Plain-text document sources
[Start of section]

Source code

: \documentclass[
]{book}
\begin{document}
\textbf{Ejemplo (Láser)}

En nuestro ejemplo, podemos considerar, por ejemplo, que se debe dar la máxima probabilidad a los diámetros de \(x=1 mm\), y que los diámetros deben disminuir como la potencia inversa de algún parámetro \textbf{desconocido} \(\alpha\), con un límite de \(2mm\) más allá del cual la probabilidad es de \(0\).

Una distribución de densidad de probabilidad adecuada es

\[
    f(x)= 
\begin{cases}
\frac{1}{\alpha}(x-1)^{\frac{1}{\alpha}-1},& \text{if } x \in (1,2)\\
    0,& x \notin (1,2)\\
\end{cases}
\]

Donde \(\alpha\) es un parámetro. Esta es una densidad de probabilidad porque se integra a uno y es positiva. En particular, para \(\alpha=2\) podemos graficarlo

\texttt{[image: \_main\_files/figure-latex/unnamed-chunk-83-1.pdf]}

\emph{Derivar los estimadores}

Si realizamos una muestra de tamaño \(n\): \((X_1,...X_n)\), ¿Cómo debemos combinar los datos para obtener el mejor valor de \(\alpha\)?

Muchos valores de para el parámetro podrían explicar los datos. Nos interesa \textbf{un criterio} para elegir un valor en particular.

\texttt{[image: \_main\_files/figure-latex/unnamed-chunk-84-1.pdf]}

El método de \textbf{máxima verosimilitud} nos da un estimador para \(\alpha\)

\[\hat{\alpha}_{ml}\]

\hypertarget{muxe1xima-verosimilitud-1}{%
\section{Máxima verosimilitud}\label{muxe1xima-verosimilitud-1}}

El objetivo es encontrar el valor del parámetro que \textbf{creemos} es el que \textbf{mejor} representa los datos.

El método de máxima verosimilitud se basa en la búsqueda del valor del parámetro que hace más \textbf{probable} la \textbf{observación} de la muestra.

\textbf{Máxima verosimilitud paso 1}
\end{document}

[End of section]

PROBLEM TO SOLVE —
Which lines of the entries contain "textbf"? Count them and write only the number.

RESPONSE AREA —
7